United Through Reading (UTR) is a nonprofit that connects families through the read aloud experience and they work to encourage literacy in military children year-round, including during those high-risk months for learning loss during the summer; UTR allows military service members deployed around the world the ability to record themselves reading books aloud on video, and then send the video and book back home for their kids to view and read along.
The experience of reading with children goes beyond just the story narration. Reading aloud builds background knowledge, expands vocabulary, and supports comprehension. The read-aloud experience provided by United Through Reading allows deployed parents to be active participants, and strong examples, helping to foster a love of reading and supporting the development of critical literacy skills.
For the Applen family, father and Airman Eric created longer videos for his two children.
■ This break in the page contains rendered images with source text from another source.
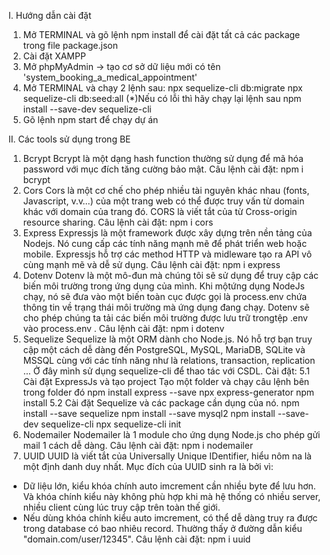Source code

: I. Hướng dẫn cài đặt

1. Mở TERMINAL và gõ lệnh npm install để cài đặt tất cả các package trong file package.json
2. Cài đặt XAMPP
3. Mở phpMyAdmin -> tạo cơ sở dữ liệu mới có tên 'system_booking_a_medical_appointment'
4. Mở TERMINAL và chạy 2 lệnh sau: npx sequelize-cli db:migrate npx sequelize-cli db:seed:all (*)Nếu có lỗi thì hãy chạy lại lệnh sau npm install --save-dev sequelize-cli
5. Gõ lệnh npm start để chạy dự án
   
II. Các tools sử dụng trong BE

1. Bcrypt Bcrypt là một dạng hash function thường sử dụng để mã hóa password với mục đích tăng cường bảo mật. Câu lệnh cài đặt: npm i bcrypt
2. Cors Cors là một cơ chế cho phép nhiều tài nguyên khác nhau (fonts, Javascript, v.v…) của một trang web có thể được truy vấn từ domain khác với domain của trang đó. CORS là viết tắt của từ Cross-origin resource sharing. Câu lệnh cài đặt: npm i cors
3. Express Expressjs là một framework được xây dựng trên nền tảng của Nodejs. Nó cung cấp các tính năng mạnh mẽ để phát triển web hoặc mobile. Expressjs hỗ trợ các method HTTP và midleware tạo ra API vô cùng mạnh mẽ và dễ sử dụng. Câu lệnh cài đặt: npm i express
4. Dotenv Dotenv là một mô-đun mà chúng tôi sẽ sử dụng để truy cập các biến môi trường trong ứng dụng của mình. Khi mộtứng dụng NodeJs chạy, nó sẽ đưa vào một biến toàn cục được gọi là process.env chứa thông tin về trạng thái môi trường mà ứng dụng đang chạy. Dotenv sẽ cho phép chúng ta tải các biến môi trường được lưu trữ trongtệp .env vào process.env . Câu lệnh cài đặt: npm i dotenv
5. Sequelize Sequelize là một ORM dành cho Node.js. Nó hỗ trợ bạn truy cập một cách dễ dàng đến PostgreSQL, MySQL, MariaDB, SQLite và MSSQL cùng với các tính năng như là relations, transaction, replication ... Ở đây mình sử dụng sequelize-cli để thao tác với CSDL. Cài đặt: 5.1 Cài đặt ExpressJs và tạo project Tạo một folder và chạy câu lệnh bên trong folder đó npm install express --save npx express-generator npm install 5.2 Cài đặt Sequelize và các package cần dụng của nó. npm install --save sequelize npm install --save mysql2 npm install --save-dev sequelize-cli npx sequelize-cli init
6. Nodemailer Nodemailer là 1 module cho ứng dụng Node.js cho phép gửi mail 1 cách dễ dàng. Câu lệnh cài đặt: npm i nodemailer
7. UUID UUID là viết tắt của Universally Unique IDentifier, hiểu nôm na là một định danh duy nhất. Mục đích của UUID sinh ra là bởi vì:
  - Dữ liệu lớn, kiểu khóa chính auto imcrement cần nhiều byte để lưu hơn. Và khóa chính kiểu này không phù hợp khi mà hệ thống có nhiều server, nhiều client cùng lúc truy cập trên toàn thế giới.
  - Nếu dùng khóa chính kiểu auto imcrement, có thể dễ dàng truy ra được trong database có bao nhiêu record. Thường thấy ở đường dẫn kiểu "domain.com/user/12345". Câu lệnh cài đặt: npm i uuid
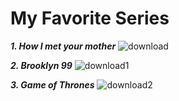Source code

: # My Favorite Series

***1. How I met your mother***
![download](https://github.com/KBalace/app-dev/assets/152346641/2b0f228e-46ca-4915-b179-5d505901d494)

***2. Brooklyn 99***
![download1](https://github.com/KBalace/app-dev/assets/152346641/af3bf59b-1bee-4bc0-ab31-34aa626ee674)

***3. Game of Thrones***
![download2](https://github.com/KBalace/app-dev/assets/152346641/472e67f7-bb3c-433c-9bae-4ce5997bcec6)

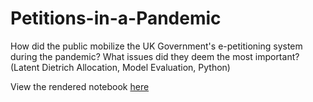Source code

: # Petitions-in-a-Pandemic

How did the public mobilize the UK Government's e-petitioning system during the pandemic? What issues did they deem the most important? (Latent Dietrich Allocation, Model Evaluation, Python)

View the rendered notebook [here](https://nbviewer.jupyter.org/github/dshgna/Petitions-in-a-Pandemic/blob/master/Petitions%20in%20a%20Pandemic.ipynb)
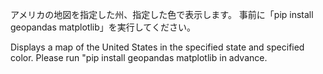 アメリカの地図を指定した州、指定した色で表示します。
事前に「pip install geopandas matplotlib」を実行してください。

Displays a map of the United States in the specified state and specified color.
Please run "pip install geopandas matplotlib in advance.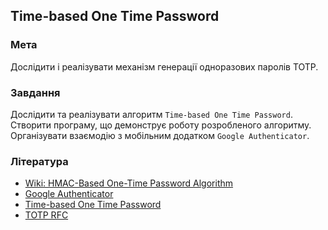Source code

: ## Time-based One Time Password
### Мета
Дослідити і реалізувати механізм генерації одноразових паролів TOTP.

### Завдання
Дослідити та реалізувати алгоритм `Time-based One Time Password`. Створити програму, що демонструє роботу розробленого алгоритму. Організувати взаємодію з мобільним додатком `Google Authenticator`.

### Література

* [Wiki: HMAC-Based One-Time Password Algorithm](https://ru.wikipedia.org/wiki/HOTP)
* [Google Authenticator](https://en.wikipedia.org/wiki/Google_Authenticator)
* [Time-based One Time Password](https://en.wikipedia.org/wiki/Time-based_one-time_password)
* [TOTP RFC](https://datatracker.ietf.org/doc/html/rfc6238)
He read books like Where the Wild Things Are and If You Give a Mouse a Cookie and as he turned the pages he would often paused during the story to ask his children what they thought, or offer commentary before and after the story to help make this time a stronger learning — and bonding — experience. “As soon as I made a video and sent it, I was always anxiously waiting for the response from back home,” Eric shared. “The feeling I had was that I felt very connected with my children, forgetting that I was thousands and thousands of miles away. It almost felt like I went home for the evening, read a story and then left.”
For many military families, UTR helps take the guesswork out of maintaining reading engagement over the summer, creating a special time to see and hear their parents. Cultivating a love of learning through reading aloud has academic and emotional benefits. In fact, many UTR families notice an increase in their children’s independent reading and love of books with a regular story time in place.
No matter the season, UTR is able to ensure that these military families maintain strong bonds. This is no easy task — 100,000 parents deployed annually means military children will experience approximately 180 nights without their deployed parent home for a bedtime story. That translates to nearly 40 million bedtime stories missed. With the goal of delivering 10 million otherwise missed stories in 2017, UTR recently launched the 40 Million Stories campaign.
Families all over the nation need to keep their noses in books this summer, continuing to grow kids’ curiously and spark their interest in the wonderful world of reading. Families like the Applens can not only enjoy Airman Eric’s video storytimes again and again, but use them to launch summer learning investigations around cookies and other food or learn about real wild things.
What are you doing to stay reading and learning with your family this summer?